Banquete, Nº 119, Janeiro 1970 – 12, 13

Banquete, Nº 119, Janeiro 1970 - 12

Carregar na imagem para ver em tamanho 1600 x 1124. Revista amavelmente cedida por Margarida Marques.

Pratos vegetarianos: pudim de cenoura, gratinado de esparguete e couve-flor, e crepes com jardineira.

A correspondência com as leitoras.

“M. Silva Porto (Lourenço Marques) –

Depois de experimentar a receita das perdizes, cheguei à conclusão de que poderia utilizar o queijo fresco em substituição do ‘Petit-Suisse’, embora seja diferente.

Voltei a repetir a receita empregando nata e ficou com gordura a mais. O excesso de gordura prejudicou a cozedura da massa, ficando esta encruada na base.

Encontrei outro defeito na receita. Para as perdizes assarem 30 minutos dentro do invólucro de massa, esta não fica loura mas sim tostada em demasia. Se a retirarmos quando dourada, encontramos as perdizes meio cruas, lá dentro.

Convém assar as perdizes durante uns 15 minutos embrulhadas em folhas de alumínio. Deixá-las depois arrefecer e colocá-las na massa e levar novamente ao forno por uns 15 a 20 minutos.

Empreguei geleia de aspic Maggi porque a outra marca não existe à venda aqui na metrópole.

Para ser sincera não fiquei entusiasmada com a receita. Sou contra as aves não desossadas e mais ainda quando escondidas dentro de massa.”

Banquete, Nº 119, Janeiro 1970 - 13

Carregar na imagem para ver em tamanho 1600 x 1125. Revista amavelmente cedida por Margarida Marques.

A correspondência com as leitoras.

Conclusão de vários artigos.

“Tem razão.
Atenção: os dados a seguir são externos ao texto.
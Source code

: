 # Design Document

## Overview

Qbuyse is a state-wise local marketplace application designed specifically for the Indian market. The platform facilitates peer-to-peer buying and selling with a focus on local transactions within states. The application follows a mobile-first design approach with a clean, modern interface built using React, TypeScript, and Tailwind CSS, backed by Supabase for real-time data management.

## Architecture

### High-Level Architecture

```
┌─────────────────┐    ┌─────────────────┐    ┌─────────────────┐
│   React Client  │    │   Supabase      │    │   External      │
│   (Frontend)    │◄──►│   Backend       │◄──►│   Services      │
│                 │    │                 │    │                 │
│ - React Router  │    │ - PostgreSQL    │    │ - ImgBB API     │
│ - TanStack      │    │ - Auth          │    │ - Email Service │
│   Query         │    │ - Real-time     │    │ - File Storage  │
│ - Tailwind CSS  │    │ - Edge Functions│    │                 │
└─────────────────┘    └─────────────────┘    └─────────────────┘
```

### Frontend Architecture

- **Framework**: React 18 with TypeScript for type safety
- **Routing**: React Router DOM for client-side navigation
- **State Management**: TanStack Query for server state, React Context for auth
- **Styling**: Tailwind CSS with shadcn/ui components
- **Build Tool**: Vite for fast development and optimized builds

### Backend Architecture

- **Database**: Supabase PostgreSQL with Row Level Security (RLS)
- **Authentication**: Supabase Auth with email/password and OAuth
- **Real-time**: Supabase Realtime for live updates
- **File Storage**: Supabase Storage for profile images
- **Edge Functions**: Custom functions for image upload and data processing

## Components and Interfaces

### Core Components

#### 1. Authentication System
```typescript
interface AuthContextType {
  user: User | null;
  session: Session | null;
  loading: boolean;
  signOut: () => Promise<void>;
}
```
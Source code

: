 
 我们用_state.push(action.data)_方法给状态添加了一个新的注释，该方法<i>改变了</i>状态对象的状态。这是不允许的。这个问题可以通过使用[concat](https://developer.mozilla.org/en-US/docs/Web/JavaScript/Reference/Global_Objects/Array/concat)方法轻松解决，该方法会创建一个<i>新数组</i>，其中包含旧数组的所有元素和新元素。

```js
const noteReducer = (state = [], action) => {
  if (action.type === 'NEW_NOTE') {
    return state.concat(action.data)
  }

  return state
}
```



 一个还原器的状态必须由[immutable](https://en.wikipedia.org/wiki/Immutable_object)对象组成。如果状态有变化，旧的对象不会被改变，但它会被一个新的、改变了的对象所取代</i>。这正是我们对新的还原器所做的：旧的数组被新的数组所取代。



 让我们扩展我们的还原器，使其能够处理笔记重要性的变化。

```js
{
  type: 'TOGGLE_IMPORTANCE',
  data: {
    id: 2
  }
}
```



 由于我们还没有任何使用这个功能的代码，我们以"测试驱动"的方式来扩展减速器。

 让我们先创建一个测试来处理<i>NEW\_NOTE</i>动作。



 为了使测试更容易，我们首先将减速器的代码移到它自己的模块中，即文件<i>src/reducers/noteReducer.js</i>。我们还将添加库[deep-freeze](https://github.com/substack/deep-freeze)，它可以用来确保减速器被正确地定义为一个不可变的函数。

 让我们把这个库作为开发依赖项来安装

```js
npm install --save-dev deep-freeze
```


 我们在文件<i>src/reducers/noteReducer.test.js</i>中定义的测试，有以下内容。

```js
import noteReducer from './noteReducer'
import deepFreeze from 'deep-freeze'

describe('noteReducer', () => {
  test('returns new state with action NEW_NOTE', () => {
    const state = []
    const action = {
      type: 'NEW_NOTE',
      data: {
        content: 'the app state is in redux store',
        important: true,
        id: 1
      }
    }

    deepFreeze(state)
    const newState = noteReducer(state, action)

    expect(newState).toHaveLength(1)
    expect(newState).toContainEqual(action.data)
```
A confusão entre sopas de peixe, caldeiradas simples e caldeiradas à fragateira, é muito vulgar nos restaurantes da nossa terra. (…) As sopas são simples caldos mais ou menos claros, passados, depois de cozinhados por peneiros finos e que se servem ou como simples caldos, sem qualquer guarnição, ou como sopas, com pão de arroz. (…)

As caldeiradas simples são guisadas com ou sem batatas ou tomates, sem junção de água, muito condimentadas, en geral preparadas com um só peixe. (…)

As caldeiradas à fragateira são caldos de peixe muito perfumados, preparados com as cabeças de peixe, rabos, peles e espinhas, passados depois de bem cozidos por peneiros finos, aromatizados com os vários condimentos nacionais e regionais, sendo nestes caldos, depois de prontos, que se cozem por 15 a 20 minutos de fervura, os peixes prèviamente cortados em filetes ou postas, conforme a carne dos mesmos for menos ou mais dura.”